Great funds you’ve never heard of: UK growth

14 November 2013

In the first article in a new series, FE Trustnet looks at some top-performing funds that the vast majority of investors fail to notice.

By Thomas McMahon,

News Editor, FE Trustnet

A large number of investors are looking to UK growth funds as economic news improves, judging by the results of an ongoing FE Trustnet poll.

Of the 610 readers that have responded to our poll so far, 40 per cent say they are increasing their exposure to growth at the expense of income. You can vote in the poll here.

For those investors who are looking for new ideas as to how to capture the apparent recovery in the UK, here are some funds that do not get much coverage but that have a track record worthy of consideration. All are under £100m in size.

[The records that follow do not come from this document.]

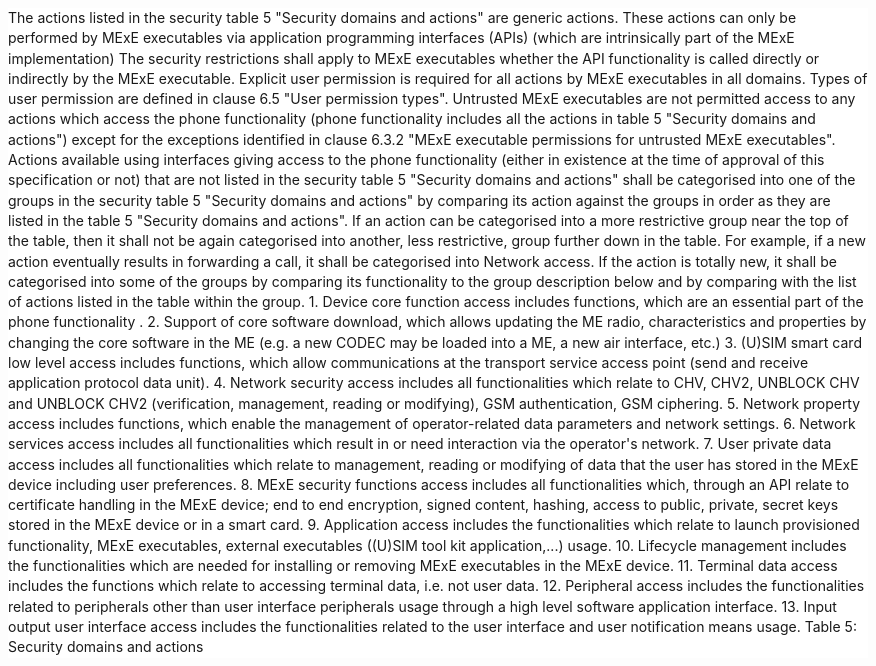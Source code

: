 The actions listed in the security table 5 \"Security domains and actions\"
are generic actions. These actions can only be performed by MExE executables
via application programming interfaces (APIs) (which are intrinsically part of
the MExE implementation) The security restrictions shall apply to MExE
executables whether the API functionality is called directly or indirectly by
the MExE executable. Explicit user permission is required for all actions by
MExE executables in all domains. Types of user permission are defined in
clause 6.5 \"User permission types\".
Untrusted MExE executables are not permitted access to any actions which
access the phone functionality (phone functionality includes all the actions
in table 5 \"Security domains and actions\") except for the exceptions
identified in clause 6.3.2 \"MExE executable permissions for untrusted MExE
executables\".
Actions available using interfaces giving access to the phone functionality
(either in existence at the time of approval of this specification or not)
that are not listed in the security table 5 \"Security domains and actions\"
shall be categorised into one of the groups in the security table 5 \"Security
domains and actions\" by comparing its action against the groups in order as
they are listed in the table 5 \"Security domains and actions\". If an action
can be categorised into a more restrictive group near the top of the table,
then it shall not be again categorised into another, less restrictive, group
further down in the table. For example, if a new action eventually results in
forwarding a call, it shall be categorised into Network access. If the action
is totally new, it shall be categorised into some of the groups by comparing
its functionality to the group description below and by comparing with the
list of actions listed in the table within the group.
1\. Device core function access includes functions, which are an essential
part of the phone functionality .
2\. Support of core software download, which allows updating the ME radio,
characteristics and properties by changing the core software in the ME (e.g. a
new CODEC may be loaded into a ME, a new air interface, etc.)
3\. (U)SIM smart card low level access includes functions, which allow
communications at the transport service access point (send and receive
application protocol data unit).
4\. Network security access includes all functionalities which relate to CHV,
CHV2, UNBLOCK CHV and UNBLOCK CHV2 (verification, management, reading or
modifying), GSM authentication, GSM ciphering.
5\. Network property access includes functions, which enable the management of
operator-related data parameters and network settings.
6\. Network services access includes all functionalities which result in or
need interaction via the operator\'s network.
7\. User private data access includes all functionalities which relate to
management, reading or modifying of data that the user has stored in the MExE
device including user preferences.
8\. MExE security functions access includes all functionalities which, through
an API relate to certificate handling in the MExE device; end to end
encryption, signed content, hashing, access to public, private, secret keys
stored in the MExE device or in a smart card.
9\. Application access includes the functionalities which relate to launch
provisioned functionality, MExE executables, external executables ((U)SIM tool
kit application,...) usage.
10\. Lifecycle management includes the functionalities which are needed for
installing or removing MExE executables in the MExE device.
11\. Terminal data access includes the functions which relate to accessing
terminal data, i.e. not user data.
12\. Peripheral access includes the functionalities related to peripherals
other than user interface peripherals usage through a high level software
application interface.
13\. Input output user interface access includes the functionalities related
to the user interface and user notification means usage.
Table 5: Security domains and actions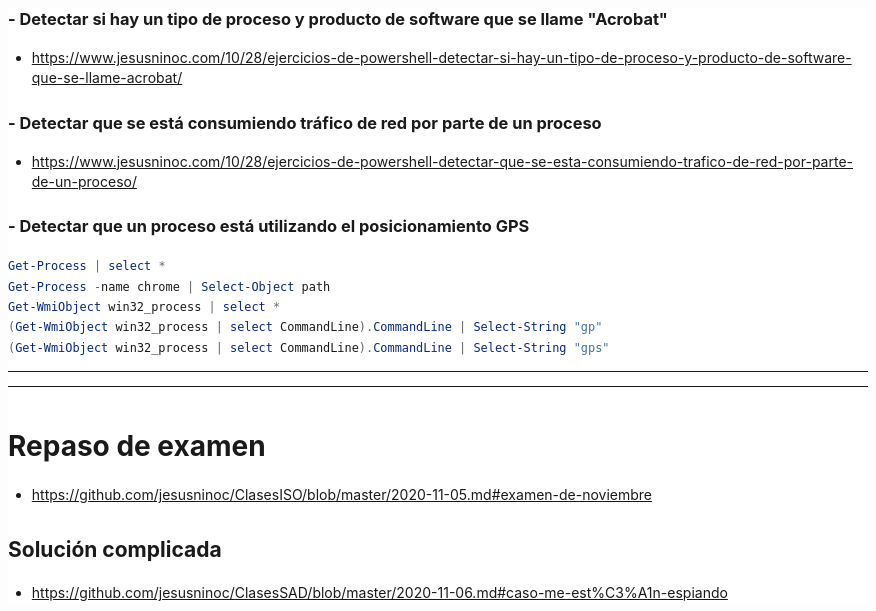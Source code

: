 ### - Detectar si hay un tipo de proceso y producto de software que se llame "Acrobat"
* https://www.jesusninoc.com/10/28/ejercicios-de-powershell-detectar-si-hay-un-tipo-de-proceso-y-producto-de-software-que-se-llame-acrobat/

### - Detectar que se está consumiendo tráfico de red por parte de un proceso
* https://www.jesusninoc.com/10/28/ejercicios-de-powershell-detectar-que-se-esta-consumiendo-trafico-de-red-por-parte-de-un-proceso/

### - Detectar que un proceso está utilizando el posicionamiento GPS
```PowerShell
Get-Process | select *
Get-Process -name chrome | Select-Object path
Get-WmiObject win32_process | select *
(Get-WmiObject win32_process | select CommandLine).CommandLine | Select-String "gp"
(Get-WmiObject win32_process | select CommandLine).CommandLine | Select-String "gps"
```

-------------
-------------

# Repaso de examen
* https://github.com/jesusninoc/ClasesISO/blob/master/2020-11-05.md#examen-de-noviembre
## Solución complicada
* https://github.com/jesusninoc/ClasesSAD/blob/master/2020-11-06.md#caso-me-est%C3%A1n-espiando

ConBrio Sanford Deland UK Buffettology

This £13m portfolio has seen a surge in inflows this year, thanks to its strong early performance. It started 2013 at just £3m in size

Manager Keith Ashworth-Lord follows the principles of Warren Buffett, looking for undervalued businesses with a good competitive position. He explained his approach in detail in a recent FE Trustnet article.

Our data shows that the fund has had an excellent run since it was launched in March 2011. The portfolio has returned 57.21 per cent while the average IMA UK All Companies sector fund has returned 31.36 per cent and the FTSE All Share just 28.17 per cent.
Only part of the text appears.